Okay, so when my husband and I split up years ago, he joined several of these and he still gets email from them. A while back, I noticed that he had gotten several notifications that some woman was checking out his profile that had been opened, and he denies opening them vehemently. First of all, he was very angry. Then he ended his membership (we had been back together for several years at that point). He insists that someone hacked into his email and opened those, and he insists that although he joined those sites he hadn't fooled with any of it since we've been back together. I've told him many times that I don't buy it and he is very offended.


----------



## Mavash. (Jan 26, 2012)

He's lying.


----------



## that_girl (Jul 6, 2011)

He's lying.

He's also abusive according to your other post.

But yea, he's a liar. And a stupid one, at that. Or better yet, he thinks you're stupid because basically he's saying that someone hacked his email to read his DATING SITE EMAILS :rofl:

You are not a stupid woman. C'mon.


----------



## RupMomma (Aug 4, 2013)

Yeah, I think he's lying too, but I'm playing devil's advocate anyway. Men, is it possible that I'm wrong?


----------



## Cosmos (May 4, 2012)

I once received a bunch of emails from men on dogging and swingers sites wanting to meet up with me, but that was because my abusive ex had signed me up on them...

In your case, though, it sounds like your SO could be lying to you.


----------



## samyeagar (May 14, 2012)

Before I met my STBW, I signed up on a couple of dating sites. In fact, we met on Match.

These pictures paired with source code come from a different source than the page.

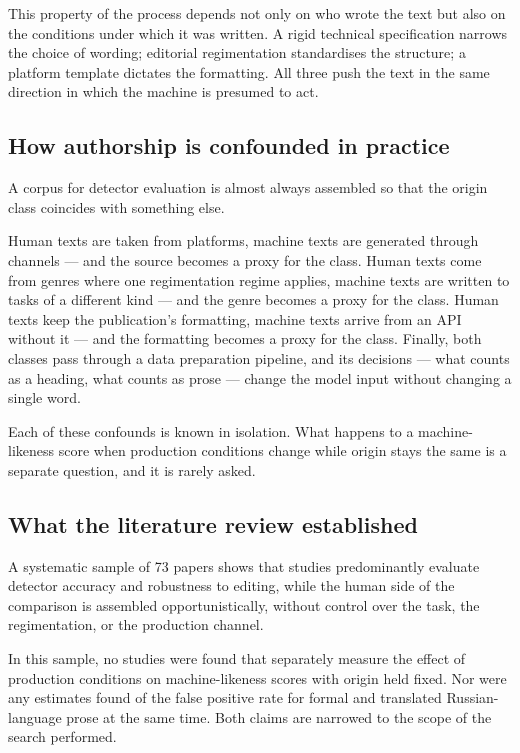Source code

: \documentclass[11pt,a4paper]{article}
\renewcommand{\_}{\textunderscore\allowbreak}
\begin{document}
This property of the process depends not only on who wrote the text but also on the
conditions under which it was written. A rigid technical specification narrows the
choice of wording; editorial regimentation standardises the structure; a platform
template dictates the formatting. All three push the text in the same direction in
which the machine is presumed to act.

\subsection{How authorship is confounded in practice}

A corpus for detector evaluation is almost always assembled so that the origin class
coincides with something else.

Human texts are taken from platforms, machine texts are generated through channels —
and the source becomes a proxy for the class. Human texts come from genres where one
regimentation regime applies, machine texts are written to tasks of a different kind —
and the genre becomes a proxy for the class. Human texts keep the publication's
formatting, machine texts arrive from an API without it — and the formatting becomes
a proxy for the class. Finally, both classes pass through a data preparation
pipeline, and its decisions — what counts as a heading, what counts as
prose — change the model input without changing a single word.

Each of these confounds is known in isolation. What happens to a machine-likeness
score when production conditions change while origin stays the same is a separate
question, and it is rarely asked.

\subsection{What the literature review established}

A systematic sample of 73 papers shows that studies predominantly evaluate detector
accuracy and robustness to editing, while the human side of the comparison
is assembled opportunistically, without control over the task, the regimentation, or
the production channel.

In this sample, no studies were found that separately measure the effect of
production conditions on machine-likeness scores with origin held fixed. Nor were
any estimates found of the false positive rate for formal and translated
Russian-language prose at the same time. Both claims are narrowed to the scope of
the search performed.
\end{document}
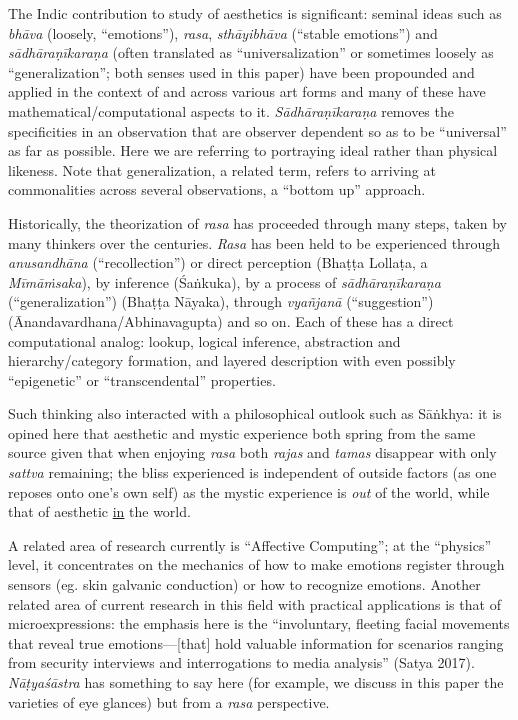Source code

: The Indic contribution to study of aesthetics is significant: seminal ideas such as \textsl{bhāva} (loosely, “emotions”), \textsl{rasa}, \textsl{sthāyibhāva} (“stable emotions”) and \textsl{sādhāraṇīkaraṇa} (often translated as “universalization” or sometimes loosely as “generalization”; both senses used in this paper) have been propounded and applied in the context of and across various art forms and many of these have mathematical/computational aspects to it. \textsl{Sādhāraṇīkaraṇa} removes the specificities in an observation that are observer dependent so as to be “universal” as far as possible. Here we are referring to portraying ideal rather than physical likeness. Note that generalization, a related term, refers to arriving at commonalities across several observations, a “bottom up” approach.

Historically, the theorization of \textsl{rasa} has proceeded through many steps, taken by many thinkers over the centuries. \textsl{Rasa} has been held to be experienced through \textsl{anusandhāna} (“recollection”) or direct perception (Bhaṭṭa Lollaṭa, a \textsl{Mīmāṁsaka}), by inference (Śaṅkuka), by a process of \textsl{sādhāraṇīkaraṇa} (“generalization”) (Bhaṭṭa Nāyaka), through \textsl{vyañjanā} (“suggestion”) (Ānandavardhana/Abhinavagupta) and so on. Each of these has a direct computational analog: lookup, logical inference, abstraction and hierarchy/category formation, and layered description with even possibly “epigenetic” or “transcendental” properties.

Such thinking also interacted with a philosophical outlook such as Sāṅkhya: it is opined here that aesthetic and mystic experience both spring from the same source given that when enjoying \textsl{rasa} both \textsl{rajas} and \textsl{tamas} disappear with only \textsl{sattva} remaining; the bliss experienced is independent of outside factors (as one reposes onto one’s own self) as the mystic experience is \textsl{out} of the world, while that of aesthetic \underline{in} the world.

A related area of research currently is “Affective Computing”; at the “physics” level, it concentrates on the mechanics of how to make emotions register through sensors (eg. skin galvanic conduction) or how to recognize emotions. Another related area of current research in this field with practical applications is that of microexpressions: the emphasis here is the “involuntary, fleeting facial movements that reveal true emotions—[that] hold valuable information for scenarios ranging from security interviews and interrogations to media analysis” (Satya 2017). \textsl{Nāṭyaśāstra} has something to say here (for example, we discuss in this paper the varieties of eye glances) but from a \textsl{rasa} perspective.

I still get crap every now and then from the secondary sites that plenty of fish sends their info to. 

I am horrible about actually reading my personal email, and I check it maybe once a month. Usually I skim the subjects, and then mark all as read so I know where to start off next time as I don't bother to delete any of it either.

My STBW has access to my account at any time but she knows how I am about my email as she is the same way about hers


----------



## ocotillo (Oct 17, 2011)

RupMomma said:


> Guys, have any of you ever had someone hack into your email and open up messages from dating sites? Just curious.


The only people I've ever known to have their email hacked were semi-public figures involved in controversial political causes. 

Unless an average person's password is PASSWORD, I'd call bull****


----------